Итак, заслугой исследователей психологии толпы является разделение индивидуальной и коллективной психологии, создание предпосылок для изучения классовой психологии и общественного мнения. С практической точки зрения важно помнить, что для индивида в толпе типичны: обезличенность, резкое преобладание чувств, утрата интеллекта, личной ответственности (например, обыватель поздно вечером спокойно пройдет мимо разбитой витрины магазина, но если он увидит, что из этой витрины тащат кто что может, не исключено, что у него возникнет желание к ним присоединиться). Подтверждением этому может служить “ночь диких зверей” в Нью-Йорке, когда в одну из июньских ночей 1976 г. город оказался обесточен и на несколько часов погрузился во тьму. В результате – коллективные грабежи и погромы с участием десятков тысяч человек и материальным ущербом около 10 млрд долларов.

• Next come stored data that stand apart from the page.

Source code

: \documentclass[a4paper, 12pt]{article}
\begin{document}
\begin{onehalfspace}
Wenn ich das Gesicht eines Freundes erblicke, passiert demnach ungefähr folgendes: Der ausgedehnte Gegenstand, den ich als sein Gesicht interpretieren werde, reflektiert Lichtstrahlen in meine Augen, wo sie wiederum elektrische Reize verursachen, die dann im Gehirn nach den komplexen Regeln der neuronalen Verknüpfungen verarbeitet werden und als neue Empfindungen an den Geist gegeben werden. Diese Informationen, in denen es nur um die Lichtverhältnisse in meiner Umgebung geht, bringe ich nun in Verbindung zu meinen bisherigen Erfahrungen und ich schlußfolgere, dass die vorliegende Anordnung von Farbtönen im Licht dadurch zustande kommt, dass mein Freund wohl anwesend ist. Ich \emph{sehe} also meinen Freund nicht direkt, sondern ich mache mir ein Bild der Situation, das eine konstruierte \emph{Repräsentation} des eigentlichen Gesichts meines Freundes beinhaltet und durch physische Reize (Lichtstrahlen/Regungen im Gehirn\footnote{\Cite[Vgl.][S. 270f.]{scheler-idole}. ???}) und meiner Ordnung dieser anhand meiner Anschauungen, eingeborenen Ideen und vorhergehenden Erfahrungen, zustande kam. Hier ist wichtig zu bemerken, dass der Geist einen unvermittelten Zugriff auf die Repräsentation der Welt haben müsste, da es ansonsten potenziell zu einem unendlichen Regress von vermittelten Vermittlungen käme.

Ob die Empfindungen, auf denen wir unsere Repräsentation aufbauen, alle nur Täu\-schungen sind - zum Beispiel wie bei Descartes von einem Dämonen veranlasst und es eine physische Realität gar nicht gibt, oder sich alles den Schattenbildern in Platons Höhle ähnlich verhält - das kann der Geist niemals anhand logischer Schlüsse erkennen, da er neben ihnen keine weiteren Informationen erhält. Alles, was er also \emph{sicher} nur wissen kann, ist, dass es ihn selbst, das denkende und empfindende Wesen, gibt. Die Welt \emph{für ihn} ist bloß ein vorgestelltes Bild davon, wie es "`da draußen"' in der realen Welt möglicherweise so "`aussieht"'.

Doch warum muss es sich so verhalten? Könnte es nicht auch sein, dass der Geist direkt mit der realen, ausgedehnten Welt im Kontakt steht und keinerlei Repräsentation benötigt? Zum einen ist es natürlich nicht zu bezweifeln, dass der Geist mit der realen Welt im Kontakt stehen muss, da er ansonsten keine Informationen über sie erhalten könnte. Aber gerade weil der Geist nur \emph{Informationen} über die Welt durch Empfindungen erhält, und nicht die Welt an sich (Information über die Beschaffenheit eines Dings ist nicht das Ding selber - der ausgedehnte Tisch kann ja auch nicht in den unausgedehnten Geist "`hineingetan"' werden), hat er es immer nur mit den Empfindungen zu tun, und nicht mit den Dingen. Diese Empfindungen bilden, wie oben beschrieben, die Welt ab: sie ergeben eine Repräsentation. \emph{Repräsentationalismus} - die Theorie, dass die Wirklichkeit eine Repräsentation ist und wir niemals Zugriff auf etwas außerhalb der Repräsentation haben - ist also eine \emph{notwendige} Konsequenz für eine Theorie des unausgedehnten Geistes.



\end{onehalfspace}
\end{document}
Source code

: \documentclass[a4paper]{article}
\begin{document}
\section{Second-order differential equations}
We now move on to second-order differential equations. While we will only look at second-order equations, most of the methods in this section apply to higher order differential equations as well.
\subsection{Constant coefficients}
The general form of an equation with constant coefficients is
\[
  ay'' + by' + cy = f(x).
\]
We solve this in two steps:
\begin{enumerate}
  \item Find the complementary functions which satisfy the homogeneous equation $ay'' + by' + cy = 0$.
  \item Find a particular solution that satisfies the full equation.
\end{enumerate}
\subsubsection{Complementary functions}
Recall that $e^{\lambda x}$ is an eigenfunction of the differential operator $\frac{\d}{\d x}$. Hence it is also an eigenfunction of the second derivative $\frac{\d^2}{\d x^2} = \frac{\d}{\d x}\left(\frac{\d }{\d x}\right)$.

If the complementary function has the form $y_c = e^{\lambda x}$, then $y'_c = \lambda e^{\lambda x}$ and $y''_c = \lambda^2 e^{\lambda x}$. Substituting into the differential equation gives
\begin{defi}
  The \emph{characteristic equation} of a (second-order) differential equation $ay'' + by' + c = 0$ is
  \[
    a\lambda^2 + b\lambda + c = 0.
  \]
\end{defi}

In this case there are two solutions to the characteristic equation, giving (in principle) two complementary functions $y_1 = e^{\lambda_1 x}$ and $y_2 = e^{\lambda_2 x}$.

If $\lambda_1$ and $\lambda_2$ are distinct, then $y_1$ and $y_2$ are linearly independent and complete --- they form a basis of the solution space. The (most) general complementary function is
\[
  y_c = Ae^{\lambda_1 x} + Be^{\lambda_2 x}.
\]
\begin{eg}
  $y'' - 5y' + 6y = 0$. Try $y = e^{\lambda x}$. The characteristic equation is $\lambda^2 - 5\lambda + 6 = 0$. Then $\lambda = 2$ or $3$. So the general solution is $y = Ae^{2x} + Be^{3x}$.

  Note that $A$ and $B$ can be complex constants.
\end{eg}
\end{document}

Следовательно, общение с толпой требует некоторых навыков, знания определенных приемов. В зависимости от конкретной ситуации можно попробовать:
- “успокоить толпу”, например при помощи обещаний. Такой прием достаточно эффективен, поскольку для психологов является аксиомой то, что ожидания стимулируют сильнее, чем результат. Если сомневаетесь в этом, мысленно сопоставьте эмоции, связанные с ожиданием получения денег, и эмоции, которые возникают при их получении;
- “расколоть толпу”, например клиентов банка, обвинив тех, кто стоит впереди, в том, что они слишком копаются, излишне придирчиво выбирают вид банковской услуги, а до обеденного перерыва остается слишком мало времени;
- “испугать толпу” при помощи разного рода слухов и прожективных высказываний, предложений принять конкретное участие в ситуации (например, зарегистрироваться в качестве свидетелей дорожно-транспортного происшествия).